Exercise:
The line holding "Let $ (x_1, t_1, y^F_1), \ldots, (x_n, t_n, y^F_n)$" is the last one to output; start at the first line of the data, keep every line in between exactly, and leave out pictures.

Rendered images with source text:
····················

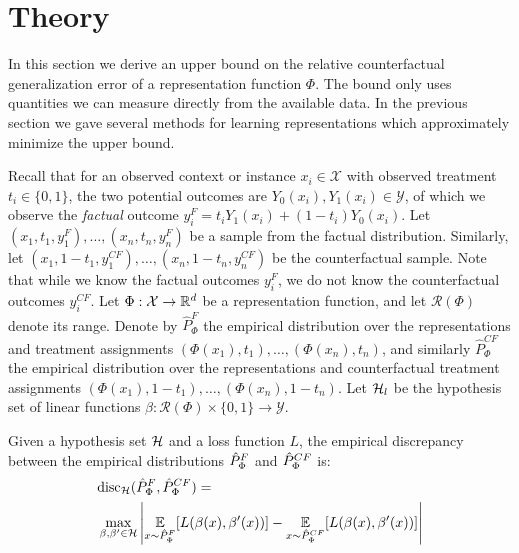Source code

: \section{Theory}\label{Sec:theory}

In this section we derive an upper bound on the relative counterfactual generalization error of a representation function $\Phi$. The bound only uses quantities we can measure directly from the available data. In the previous section we gave several methods for learning representations which approximately minimize the upper bound.

Recall that for an observed context or instance $x_i \in \mathcal{X}$ with observed treatment $t_i \in \{0,1\}$, the two potential outcomes are $Y_0(x_i), Y_1(x_i) \in \mathcal{Y}$, of which we observe the \emph{factual} outcome $y^F_i = t_i Y_1(x_i) + (1-t_i)Y_0(x_i)$.
Let $ (x_1, t_1, y^F_1), \ldots, (x_n, t_n, y^F_n)$ be a sample from the factual distribution.
Similarly, let $(x_1, 1-t_1, y^{CF}_1), \ldots, (x_n, 1-t_n, y^{CF}_n)$  be the counterfactual sample. Note that while we know the factual outcomes $y^F_i$, we do not know the counterfactual outcomes $y^{CF}_i$.
Let $\Phi : \mathcal{X} \rightarrow \R^d$ be a representation function, and let $\mathcal{R}(\Phi)$ denote its range.
Denote by $\hat{P}_\Phi^F$ the empirical distribution over the representations and treatment assignments $ (\Phi(x_1), t_1),  \ldots, (\Phi(x_n), t_n)$, and similarly $\hat{P}_\Phi^{CF}$ the empirical distribution over the representations and counterfactual treatment assignments $ (\Phi(x_1), 1-t_1),  \ldots, (\Phi(x_n), 1-t_n)$.
Let $\hypspace_l$ be the hypothesis set of linear functions $\beta : \mathcal{R}(\Phi) \times \{0,1\} \rightarrow \mathcal{Y}$.

\begin{definition}
Given a hypothesis set $\hypspace$ and a loss function $L$, the empirical discrepancy between
the empirical distributions $\pF$ and $\pC$ is:
\begin{align*}
&\discPQH = \\
&\max_{\beta, \beta' \in \hypspace} \left| \underset{x \sim \pF}{\mathbb{E}}[L(\beta(x),\beta'(x))] - \underset{x \sim \pC}{\mathbb{E}}[L(\beta(x),\beta'(x))]\right|
\end{align*}
\end{definition}

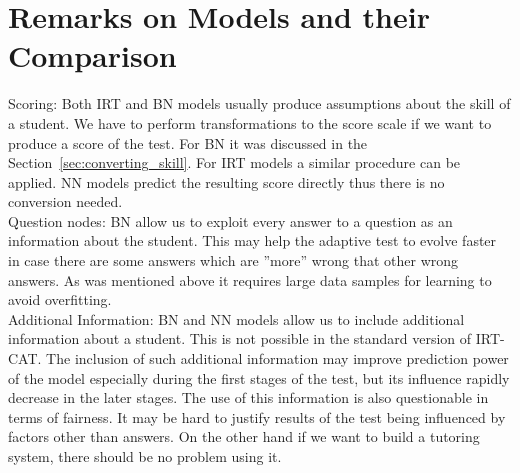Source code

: \section{Remarks on Models and their Comparison}
Scoring: Both IRT and BN models usually produce assumptions about the skill of a student. We have to perform transformations to the score scale if we want to produce a score of the test. For BN it was discussed in the Section~\ref{sec:converting_skill}. For IRT models a similar procedure can be applied. NN models predict the resulting score directly thus there is no conversion needed.\\
Question nodes: BN allow us to exploit every answer to a question as an information about the student. This may help the adaptive test to evolve faster in case there are some answers which are ''more'' wrong that other wrong answers. As was mentioned above it requires large data samples for learning to avoid overfitting.\\
Additional Information: BN and NN models allow us to include additional information about a student. This is not possible in the standard version of IRT-CAT. The inclusion of such additional information may improve prediction power of the model especially during the first stages of the test, but its influence rapidly decrease in the later stages. The use of this information is also questionable in terms of fairness. It may be hard to justify results of the test being influenced by factors other than answers. On the other hand if we want to build a tutoring system, there should be no problem using it.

····················

Answer area:
Source code

: \section{Theory}\label{Sec:theory}

In this section we derive an upper bound on the relative counterfactual generalization error of a representation function $\Phi$. The bound only uses quantities we can measure directly from the available data. In the previous section we gave several methods for learning representations which approximately minimize the upper bound.

Recall that for an observed context or instance $x_i \in \mathcal{X}$ with observed treatment $t_i \in \{0,1\}$, the two potential outcomes are $Y_0(x_i), Y_1(x_i) \in \mathcal{Y}$, of which we observe the \emph{factual} outcome $y^F_i = t_i Y_1(x_i) + (1-t_i)Y_0(x_i)$.
Let $ (x_1, t_1, y^F_1), \ldots, (x_n, t_n, y^F_n)$ be a sample from the factual distribution.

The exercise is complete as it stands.